清酒「分福」「男一心」醸造元・分福酒造株式会社

清酒の保存

清酒の保存について

お酒を長期間保存する方法がなかったころは、造られた清酒は、すぐに飲まれました。しかし、室町時代には酒を加熱すると、日持ちすることが発見されました。これは、火入れといい、現在 も行われている加熱殺菌法です。
江戸時代には、寒造りが一般的になり、春から初夏にかけて火入れをした酒を、秋に「冷やおろし」として賞味することが広まりました。現在でも、生酒などを除く、多くの清酒は搾った原酒を6ヵ月から1〜2年、タンクの中で熟成させてから壜詰されます。
搾りたてで香味の若いお酒が、適度な熟成によってバランスのとれたお酒に変化していきます。故に貯蔵は「第二の造り」などと言われ、しっかりと管理しなければいけません。

市販酒は、貯蔵してあるお酒のなかから、ちょうど飲み頃となったものを詰めていますので、その後の熟成は品質の劣化につながります。
現在、清酒はサリチル酸などの防腐剤を一切使用していないため、瓶詰後も熟成は進み、味は変化します。
保存状態が悪いと、味・香りに悪影響を及ぼします。
「老ね香(ひねか)」「日光臭」あるいは「ビン香」といった言葉を聞いたことがあると思います。これは劣化に伴う特異な香りで、清酒本来の香りではありません。
「老ね香」は、清酒が過度に熟成したときにでてくる香りです。 「老ね香」の発生には温度が大きく関与しており、貯蔵温度が低いほど、その発生を抑えることができます。
「日光臭」は、清酒に日光が当たったときに生じる不快な香りです。透明壜に入った清酒を数時間、直射日光に当てるだけで発生してきます。
また「ビン香」と呼ばれる劣化臭もありますが、これは最近では「日光臭」や「老ね香」などの混ざり合った香りだとわかりました。
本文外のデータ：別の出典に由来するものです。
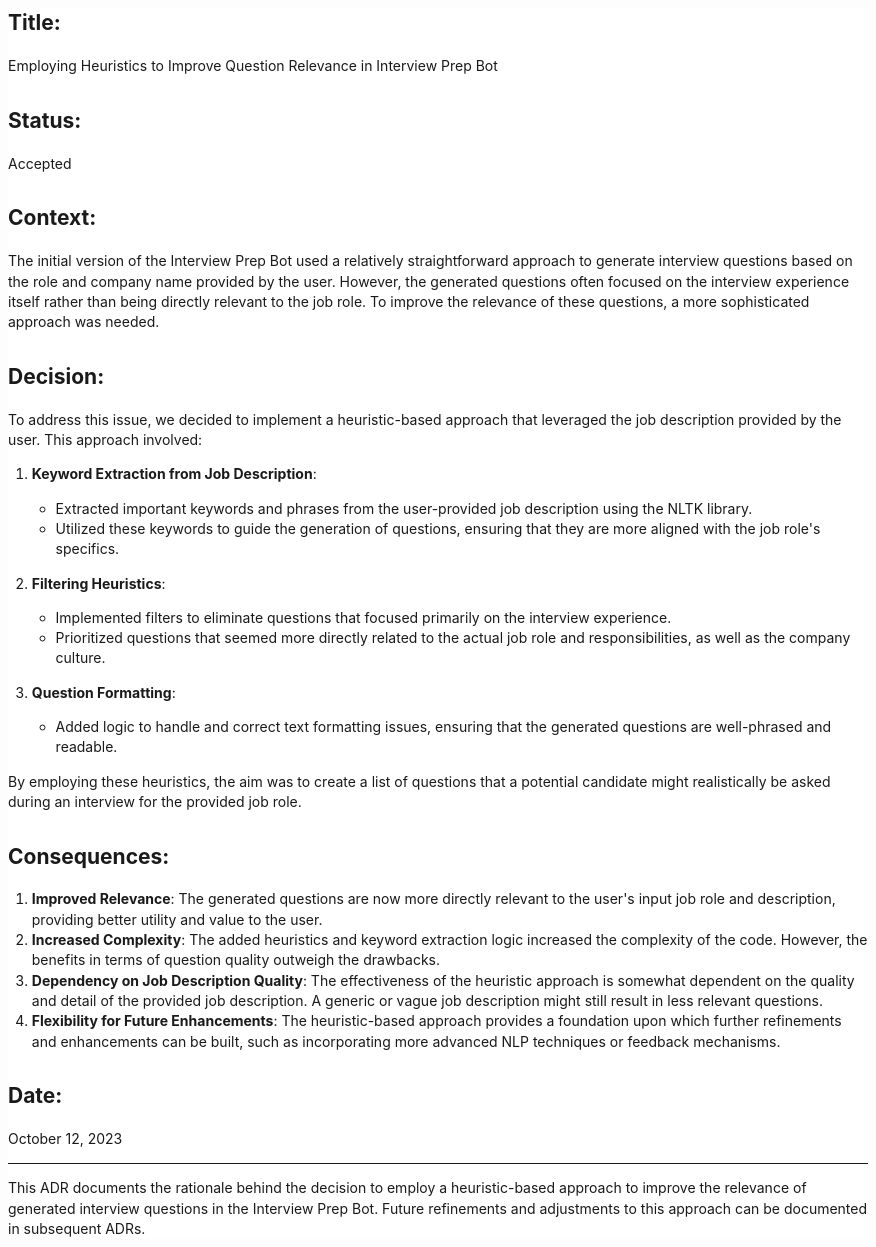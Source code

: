## Title:
Employing Heuristics to Improve Question Relevance in Interview Prep Bot

## Status:
Accepted

## Context:
The initial version of the Interview Prep Bot used a relatively straightforward approach to generate interview questions based on the role and company name provided by the user. However, the generated questions often focused on the interview experience itself rather than being directly relevant to the job role. To improve the relevance of these questions, a more sophisticated approach was needed.

## Decision:
To address this issue, we decided to implement a heuristic-based approach that leveraged the job description provided by the user. This approach involved:

1. **Keyword Extraction from Job Description**:
    - Extracted important keywords and phrases from the user-provided job description using the NLTK library.
    - Utilized these keywords to guide the generation of questions, ensuring that they are more aligned with the job role's specifics.

2. **Filtering Heuristics**:
    - Implemented filters to eliminate questions that focused primarily on the interview experience.
    - Prioritized questions that seemed more directly related to the actual job role and responsibilities, as well as the company culture.

3. **Question Formatting**:
    - Added logic to handle and correct text formatting issues, ensuring that the generated questions are well-phrased and readable.

By employing these heuristics, the aim was to create a list of questions that a potential candidate might realistically be asked during an interview for the provided job role.

## Consequences:
1. **Improved Relevance**: The generated questions are now more directly relevant to the user's input job role and description, providing better utility and value to the user.
2. **Increased Complexity**: The added heuristics and keyword extraction logic increased the complexity of the code. However, the benefits in terms of question quality outweigh the drawbacks.
3. **Dependency on Job Description Quality**: The effectiveness of the heuristic approach is somewhat dependent on the quality and detail of the provided job description. A generic or vague job description might still result in less relevant questions.
4. **Flexibility for Future Enhancements**: The heuristic-based approach provides a foundation upon which further refinements and enhancements can be built, such as incorporating more advanced NLP techniques or feedback mechanisms.

## Date:
October 12, 2023

---

This ADR documents the rationale behind the decision to employ a heuristic-based approach to improve the relevance of generated interview questions in the Interview Prep Bot. Future refinements and adjustments to this approach can be documented in subsequent ADRs.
このような香りの変化と共に、着色にも注意が必要です。
新しい、ほとんど無色の清酒でも、時間と共に黄褐色に変化していきます。これは清酒に含まれるアミノ酸とブドウ糖が反応して、着色物質ができるからです。
ですから、低温で清酒を貯蔵するほど、着色を抑えることができます。また、温度だけでなく、光でも着色します。直射日光のような強い光は、短時間に清酒を着色させてしまいます。 このように保存状態の悪い清酒は、香りが悪くなり、色も変化しますが、さらに、味の面でも、雑味や苦味が増えて、本来の おいしさが損なわれてしまいます。

《蔵元コメント》
このような理由により、清酒をご購入後はできるだけ早くお飲みいただくことをお勧めしますが、保存される場合は、冷蔵庫(一番よいのですが)または冷暗所にし、できるだけ3ヶ月以内でお飲 みください。
常に清酒本来のおいしさを楽しんでいただけるよう、お願いします。